Barbara Ehrenreich
Barbara Ehrenreich was born Barbara Alexander on August 26, 1941, in Butte, Montana, to Benjamin Howes Alexander and Isabelle (Oxley) Alexander. She has one brother, Benjamin Jr., and one sister, Diane. Her parents subsequently divorced and remarried, her mother remarrying Duane Isely. Ehrenreich attended Reed College receiving her B.A. in chemistry in 1963 (declining the Woodrow Wilson Fellowship). In 1966 she married John H. Ehrenreich, whom she had met at a Vietnam War protest while in graduate school. The couple had two children, Rosa and Benjamin, and divorced in 1977. In 1983 Ehrenreich married labor organizer Gary Stevenson, divorcing him in 1993.
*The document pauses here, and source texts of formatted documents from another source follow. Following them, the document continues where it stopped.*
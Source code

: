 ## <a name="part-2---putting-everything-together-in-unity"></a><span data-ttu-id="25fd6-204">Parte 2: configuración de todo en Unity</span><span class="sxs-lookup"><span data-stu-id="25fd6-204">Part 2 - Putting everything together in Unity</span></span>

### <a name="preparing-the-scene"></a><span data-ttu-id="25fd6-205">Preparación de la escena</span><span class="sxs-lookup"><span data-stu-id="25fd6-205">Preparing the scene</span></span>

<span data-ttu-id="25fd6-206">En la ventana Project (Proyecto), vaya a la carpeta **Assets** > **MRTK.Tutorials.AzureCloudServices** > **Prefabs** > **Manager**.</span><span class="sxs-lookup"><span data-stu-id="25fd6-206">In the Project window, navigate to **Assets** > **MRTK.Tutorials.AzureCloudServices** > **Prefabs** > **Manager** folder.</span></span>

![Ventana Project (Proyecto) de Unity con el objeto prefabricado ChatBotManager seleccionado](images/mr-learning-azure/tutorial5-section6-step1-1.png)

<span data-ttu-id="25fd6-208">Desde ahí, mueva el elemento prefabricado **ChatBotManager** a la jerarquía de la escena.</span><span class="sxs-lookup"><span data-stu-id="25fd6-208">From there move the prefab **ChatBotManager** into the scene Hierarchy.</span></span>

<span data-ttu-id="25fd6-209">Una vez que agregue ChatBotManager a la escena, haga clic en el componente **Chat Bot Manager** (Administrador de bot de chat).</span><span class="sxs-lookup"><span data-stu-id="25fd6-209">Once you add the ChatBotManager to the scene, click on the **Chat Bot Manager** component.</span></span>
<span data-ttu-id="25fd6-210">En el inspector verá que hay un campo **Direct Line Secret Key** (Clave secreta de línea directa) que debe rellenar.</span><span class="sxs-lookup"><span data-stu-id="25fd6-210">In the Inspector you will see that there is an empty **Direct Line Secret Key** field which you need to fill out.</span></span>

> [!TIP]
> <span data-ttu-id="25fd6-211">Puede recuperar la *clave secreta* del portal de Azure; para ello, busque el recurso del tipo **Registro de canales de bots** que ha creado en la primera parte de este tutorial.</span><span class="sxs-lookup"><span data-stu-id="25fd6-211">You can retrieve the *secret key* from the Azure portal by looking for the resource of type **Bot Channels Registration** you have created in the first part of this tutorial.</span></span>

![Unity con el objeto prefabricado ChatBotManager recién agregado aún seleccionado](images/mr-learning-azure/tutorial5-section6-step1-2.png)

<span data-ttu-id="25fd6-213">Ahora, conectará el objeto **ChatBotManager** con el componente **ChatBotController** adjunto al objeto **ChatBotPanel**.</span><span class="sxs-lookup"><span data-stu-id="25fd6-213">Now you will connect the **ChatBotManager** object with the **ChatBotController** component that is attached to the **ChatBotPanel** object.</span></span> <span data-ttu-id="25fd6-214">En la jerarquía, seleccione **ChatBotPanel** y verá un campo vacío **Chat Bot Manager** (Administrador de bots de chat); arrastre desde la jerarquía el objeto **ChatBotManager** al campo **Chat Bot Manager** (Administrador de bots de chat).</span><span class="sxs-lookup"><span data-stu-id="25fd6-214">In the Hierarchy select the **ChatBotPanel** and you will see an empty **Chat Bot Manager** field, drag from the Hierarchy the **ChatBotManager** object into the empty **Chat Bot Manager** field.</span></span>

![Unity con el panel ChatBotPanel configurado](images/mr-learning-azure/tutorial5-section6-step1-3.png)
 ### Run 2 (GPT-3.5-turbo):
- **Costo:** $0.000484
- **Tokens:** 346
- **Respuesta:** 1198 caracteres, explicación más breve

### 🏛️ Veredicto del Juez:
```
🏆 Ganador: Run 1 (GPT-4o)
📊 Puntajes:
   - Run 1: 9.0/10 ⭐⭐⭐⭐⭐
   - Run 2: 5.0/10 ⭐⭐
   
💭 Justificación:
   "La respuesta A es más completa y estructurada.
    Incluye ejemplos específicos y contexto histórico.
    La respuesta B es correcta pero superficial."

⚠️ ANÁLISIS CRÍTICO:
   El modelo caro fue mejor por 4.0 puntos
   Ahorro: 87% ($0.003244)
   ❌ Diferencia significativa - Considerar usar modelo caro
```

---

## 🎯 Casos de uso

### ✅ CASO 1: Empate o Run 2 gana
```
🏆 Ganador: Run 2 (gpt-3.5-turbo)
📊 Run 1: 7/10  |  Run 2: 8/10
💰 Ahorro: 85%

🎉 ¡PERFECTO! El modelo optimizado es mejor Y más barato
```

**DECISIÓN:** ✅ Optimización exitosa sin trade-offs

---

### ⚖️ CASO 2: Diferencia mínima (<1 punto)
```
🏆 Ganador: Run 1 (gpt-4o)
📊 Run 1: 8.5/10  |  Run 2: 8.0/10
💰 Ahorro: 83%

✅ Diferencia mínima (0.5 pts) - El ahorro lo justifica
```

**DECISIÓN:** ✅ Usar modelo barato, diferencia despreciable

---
In 1968 she completed her Ph.D. in cell biology at Rockefeller University. Although completing her doctorate, Ehrenreich did not pursue a career in the field. She first became a program research analyst with the Bureau of the Budget in New York City (1968-1969) and the following year, a research analyst with the Health Policy Advisory Center (1969-1971), an advocacy organization dedicated to the provision of health care to low-income individuals and families. She also became involved with HealthRight (1969-1970), a women's health project based in New York (she continued as a member of the editorial committee for HealthRight until its final publication in 1979), effectively beginning her career as an activist and writer. It was during this time that Ehrenreich completed her first book, Long March, Short Spring: The Student Uprising at Home and Abroad (1969), co-authored with her husband John, which recounted the 1968 student movements in the United States, West Germany, Italy, France, and England. The couple's second book, The American Health Empire: Power, Profit, and Politics , was published in 1970. They later published the essay The Professional-Managerial Class (1977). From 1971 to 1974, Ehrenreich worked as an assistant professor at the State University of New York - Westbury, while pursuing research, writing, and lecturing. In 1972, Ehrenreich began co-teaching a course on women and health with Deirdre English. Gathering together their research for the course, the pair self-published their first pamphlet, Witches, Midwives, and Nurses: A History of Women Healers , in 1973. Ehrenreich and English were unable to meet with the demand, and publication and distribution were taken over by the Feminist Press. This pamphlet was quickly followed by Complaints and Disorders: The Sexual Politics of Sickness (1973), also published by the Feminist Press. As the women's health movement blossomed, the pair continued amassing research in the field, and in an effort to expand upon the information in their first two pamphlets, began work on For Her Own Good: 150 Years of Experts' Advice to Women , published in 1978. Throughout the 1970s, Ehrenreich remained in demand as a speaker on women's health issues, regularly appearing at women's health conferences sponsored by local women's health centers, women's groups, universities, and the federal government.